Let me just say a word about each of these. First, it is accurate. When you look at the list of scholars who have worked on New International Version in the past and who continue to work on it today, it’s really a who’s who in biblical scholarship. I trust the NIV because it represents no single method of theology, no single strain of Christianity. It has a broad base, broad appeal, and isn’t trying to promote any particular agenda. That means a lot to me. Let the text teach itself. There are translations coming out today that are basically being built to protect and promote a particular view of theology. Well, they’ve got it backwards. That is letting your theology dictate the Bible, rather than letting the Bible dictate your theology. The NIV is an accurate translation.
The second reason is it’s simple. It’s easy to read. It’s understandable and people can use it. I never find it hard to use because it’s self-explanatory. In fact, a lot of times, you don’t have to interpret anything because the Scripture just speaks for itself. The NIV makes the meaning plain. I understand why some people like to use the King James Version because it gives them something to explain. But when you use the New International Version, you spend less time on interpretation and more time on application, because the text speaks for itself.

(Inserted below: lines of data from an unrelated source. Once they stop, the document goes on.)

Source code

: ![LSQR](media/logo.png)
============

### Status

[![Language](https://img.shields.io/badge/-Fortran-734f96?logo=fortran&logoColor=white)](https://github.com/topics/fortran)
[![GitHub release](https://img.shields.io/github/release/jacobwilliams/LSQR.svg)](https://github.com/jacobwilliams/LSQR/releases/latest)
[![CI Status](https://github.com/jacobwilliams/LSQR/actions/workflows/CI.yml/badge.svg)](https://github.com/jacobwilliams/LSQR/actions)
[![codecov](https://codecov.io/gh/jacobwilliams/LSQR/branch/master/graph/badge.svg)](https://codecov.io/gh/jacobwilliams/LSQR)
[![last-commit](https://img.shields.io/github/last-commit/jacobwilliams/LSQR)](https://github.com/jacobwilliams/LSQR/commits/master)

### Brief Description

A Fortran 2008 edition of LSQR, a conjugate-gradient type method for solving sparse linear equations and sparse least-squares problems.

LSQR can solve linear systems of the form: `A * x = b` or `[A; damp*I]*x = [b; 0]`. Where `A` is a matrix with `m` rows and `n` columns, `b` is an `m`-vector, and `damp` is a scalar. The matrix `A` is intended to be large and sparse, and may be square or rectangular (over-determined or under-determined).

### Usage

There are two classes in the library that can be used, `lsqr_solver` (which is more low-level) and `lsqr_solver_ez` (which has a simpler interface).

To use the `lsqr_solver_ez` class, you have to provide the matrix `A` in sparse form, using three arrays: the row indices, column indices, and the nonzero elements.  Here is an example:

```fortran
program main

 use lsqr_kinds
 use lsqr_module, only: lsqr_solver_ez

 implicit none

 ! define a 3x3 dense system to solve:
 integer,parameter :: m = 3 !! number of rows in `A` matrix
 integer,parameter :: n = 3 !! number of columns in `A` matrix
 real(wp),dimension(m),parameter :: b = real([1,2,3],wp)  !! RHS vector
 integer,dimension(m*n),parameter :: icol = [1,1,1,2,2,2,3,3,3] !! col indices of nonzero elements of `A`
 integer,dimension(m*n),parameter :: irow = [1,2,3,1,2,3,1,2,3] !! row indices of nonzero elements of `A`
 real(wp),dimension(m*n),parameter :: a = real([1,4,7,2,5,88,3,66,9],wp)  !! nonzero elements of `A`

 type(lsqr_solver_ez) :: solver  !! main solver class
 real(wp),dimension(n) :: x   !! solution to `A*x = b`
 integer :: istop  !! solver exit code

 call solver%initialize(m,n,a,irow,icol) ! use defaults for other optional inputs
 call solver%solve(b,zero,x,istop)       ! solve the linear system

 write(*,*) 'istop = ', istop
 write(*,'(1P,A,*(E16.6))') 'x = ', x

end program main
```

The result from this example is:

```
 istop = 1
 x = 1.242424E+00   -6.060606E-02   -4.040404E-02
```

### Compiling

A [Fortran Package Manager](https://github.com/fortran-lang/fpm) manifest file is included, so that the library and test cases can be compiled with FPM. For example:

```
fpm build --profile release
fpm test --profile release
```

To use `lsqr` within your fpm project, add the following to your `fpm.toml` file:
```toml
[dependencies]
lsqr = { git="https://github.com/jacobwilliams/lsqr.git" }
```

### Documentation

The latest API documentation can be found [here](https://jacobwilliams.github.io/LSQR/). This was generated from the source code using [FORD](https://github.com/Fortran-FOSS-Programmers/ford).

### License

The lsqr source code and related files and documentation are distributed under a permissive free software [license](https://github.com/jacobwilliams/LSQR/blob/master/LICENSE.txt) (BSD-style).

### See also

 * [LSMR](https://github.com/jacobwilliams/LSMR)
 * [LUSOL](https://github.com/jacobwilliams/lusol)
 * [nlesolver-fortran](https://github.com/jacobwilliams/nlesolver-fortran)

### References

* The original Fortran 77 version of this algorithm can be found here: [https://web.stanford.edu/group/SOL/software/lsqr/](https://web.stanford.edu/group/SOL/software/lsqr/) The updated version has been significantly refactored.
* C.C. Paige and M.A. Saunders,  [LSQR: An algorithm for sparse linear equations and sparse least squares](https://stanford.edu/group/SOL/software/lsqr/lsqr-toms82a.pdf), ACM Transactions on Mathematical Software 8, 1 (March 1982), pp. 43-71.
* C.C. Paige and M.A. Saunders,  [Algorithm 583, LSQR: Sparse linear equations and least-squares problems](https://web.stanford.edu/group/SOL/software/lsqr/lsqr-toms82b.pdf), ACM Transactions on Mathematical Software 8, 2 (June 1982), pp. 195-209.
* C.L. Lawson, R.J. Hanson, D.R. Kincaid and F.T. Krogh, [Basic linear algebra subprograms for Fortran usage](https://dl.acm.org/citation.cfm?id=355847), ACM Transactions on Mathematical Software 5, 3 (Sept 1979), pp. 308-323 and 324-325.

And then I continue to use it because of its popularity. It is, by far, the most popular Bible translation, so I know that when I quote from it, more people are going to resonate with that translation than with a less popular translation.
I want to say congratulations to the Committee on Bible Translation, Biblica, the other Bible publishers, and all who had a part in the New International Version in the commemoration of this 50th year since the commissioning of the NIV.